What do you love about Maryville High School?

I love the kids—they inspire me to keep learning; I love the legacy of excellence that Maryville is known for; I love the community—if you host an event, they show up to support and help you. I also love the fact that over 40 of my former students now serve in the Maryville City School System. They are my legacy, and sharing in their growth and accomplishments is the greatest tribute that I could ever receive.

What wisdom do you try to pass on to your students?

Empathy and an open-mind are necessities for today’s global citizenry. Approach everything you do in life with passion. Be a lifelong learner. Plan, prepare, and network for success. Be kind. Laugh every day!

What kind of change have you seen over the years?

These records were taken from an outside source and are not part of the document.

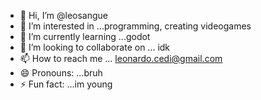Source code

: - 👋 Hi, I’m @leosangue
- 👀 I’m interested in ...programming, creating videogames
- 🌱 I’m currently learning ...godot
- 💞️ I’m looking to collaborate on ... idk
- 📫 How to reach me ... leonardo.cedi@gmail.com
- 😄 Pronouns: ...bruh
- ⚡ Fun fact: ...im young

<!---
leosangue/leosangue is a ✨ special ✨ repository because its `README.md` (this file) appears on your GitHub profile.
You can click the Preview link to take a look at your changes.
--->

So many people are afraid of change, and I am not. Whatever new initiative has come along, I’ve volunteered as an early adopter—every single thing. When computers were first introduced into the Maryville school system, teachers in my department were reluctant to take the 5 classroom stations. I said, “I’ll take them,” and soon my students were using them for everything. I told my principal, “don’t ever discount me because of my age or my point in my career.” I hope to be a role model as a lifelong learner.

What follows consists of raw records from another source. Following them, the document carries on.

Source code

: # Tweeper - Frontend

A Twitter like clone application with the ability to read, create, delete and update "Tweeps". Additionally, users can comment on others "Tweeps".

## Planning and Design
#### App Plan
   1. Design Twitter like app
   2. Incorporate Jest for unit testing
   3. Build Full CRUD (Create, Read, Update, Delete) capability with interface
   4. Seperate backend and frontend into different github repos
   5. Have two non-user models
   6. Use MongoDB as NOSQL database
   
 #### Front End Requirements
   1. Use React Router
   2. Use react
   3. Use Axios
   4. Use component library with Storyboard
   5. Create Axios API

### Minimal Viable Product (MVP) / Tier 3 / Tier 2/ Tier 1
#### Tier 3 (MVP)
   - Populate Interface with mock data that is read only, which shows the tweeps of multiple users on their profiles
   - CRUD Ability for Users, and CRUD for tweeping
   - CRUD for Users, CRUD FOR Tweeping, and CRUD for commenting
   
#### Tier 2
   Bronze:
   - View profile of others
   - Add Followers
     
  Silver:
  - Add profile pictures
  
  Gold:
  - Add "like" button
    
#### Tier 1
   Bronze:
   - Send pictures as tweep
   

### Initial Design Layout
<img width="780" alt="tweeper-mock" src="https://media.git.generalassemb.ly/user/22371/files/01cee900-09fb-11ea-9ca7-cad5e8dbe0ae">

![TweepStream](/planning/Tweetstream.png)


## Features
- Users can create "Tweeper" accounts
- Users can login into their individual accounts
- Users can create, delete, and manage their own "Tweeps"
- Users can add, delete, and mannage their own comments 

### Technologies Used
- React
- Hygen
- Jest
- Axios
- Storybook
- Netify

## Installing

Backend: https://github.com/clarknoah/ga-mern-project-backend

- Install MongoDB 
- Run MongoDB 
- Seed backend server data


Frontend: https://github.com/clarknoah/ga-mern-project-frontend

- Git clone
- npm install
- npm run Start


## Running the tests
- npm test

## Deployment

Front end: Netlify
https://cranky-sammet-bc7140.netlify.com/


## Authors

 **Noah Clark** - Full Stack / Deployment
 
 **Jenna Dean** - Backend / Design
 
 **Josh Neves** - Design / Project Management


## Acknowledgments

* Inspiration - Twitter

What keeps you pursuing new challenges?

I am a staunch believer in being a lifelong learner. I try to emulate Michelangelo, who at age 87 said, “I am still learning.” That is why I have pursued my education so relentlessly, and even after 49 years of teaching, I continue to stretch my mind and pursue new teaching strategies to use in the classroom. My summers consist of 3 to 5 workshops or professional development opportunities that renew my passion for learning.

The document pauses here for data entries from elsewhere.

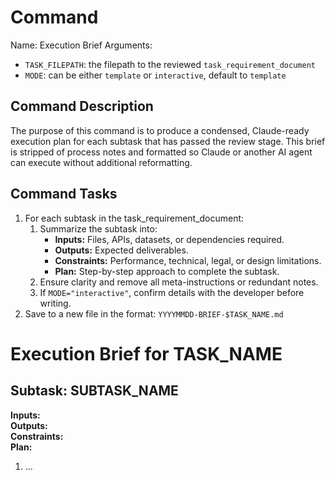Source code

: # Command 

Name: Execution Brief
Arguments: 
- `TASK_FILEPATH`: the filepath to the reviewed `task_requirement_document`
- `MODE`: can be either `template` or `interactive`, default to `template`

## Command Description

The purpose of this command is to produce a condensed, Claude-ready execution plan for each subtask that has passed the review stage.
This brief is stripped of process notes and formatted so Claude or another AI agent can execute without additional reformatting.

## Command Tasks

1. For each subtask in the task_requirement_document:
   1. Summarize the subtask into:
      - **Inputs:** Files, APIs, datasets, or dependencies required.
      - **Outputs:** Expected deliverables.
      - **Constraints:** Performance, technical, legal, or design limitations.
      - **Plan:** Step-by-step approach to complete the subtask.
   2. Ensure clarity and remove all meta-instructions or redundant notes.
   3. If `MODE="interactive"`, confirm details with the developer before writing.
2. Save to a new file in the format: `YYYYMMDD-BRIEF-$TASK_NAME.md`

# Execution Brief for TASK_NAME

## Subtask: SUBTASK_NAME
**Inputs:**  
**Outputs:**  
**Constraints:**  
**Plan:**  
1. ...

You’ve worked with many different leaders, and you’re a leader yourself. What do you think are the most important leadership qualities?

I’ve learned along the way that you have to listen to people. I used to say, “All right, this is what we need to do.”  Now, I always end my suggestions with “What do you think?” As a leader, you have to include people in the conversation. You also have to be a good role model. How can you ask people to follow you unless you have spent time in the trenches?  Taking the time to reflect on your teaching, your meetings, your projects, and your actions is the key to success. Decide what went well and what could be improved for the future, and get feedback from others whenever possible.

What do you say to people who ask you why you haven’t retired?

I say, “As long as I have my mind, my body, and my passion for teaching, I want to keep teaching. I believe that I still have the energy, the enthusiasm, and the vision to affect the success of public schools. Teaching is not merely a vocation for me, but a way of life.”

You’ve won countless awards and recognition for your work as an educator. Which ones are most meaningful to you?

Two awards have forever touched my life—The Disney American Teacher Award and The National Teachers Hall of Fame. These are so special because of the people involved. I love that part of it—it’s less about the award you received and more about the people you met. I still network with the other recipients—they are my extended family.

What would you say to someone considering a career in teaching?

Number one: You have to love kids. Number two: You have to be willing to change and adapt with the times. You cannot stay hung up in the past. Number three: You have to be willing to collaborate and work with other people. My best teaching has been team teaching with a U.S. History teacher (Mark White) for the past 20 years. I think teaching is the best job in the world. You’re going to touch so many lives, and your life is going to be touched in many ways. You have the opportunity to shape the world.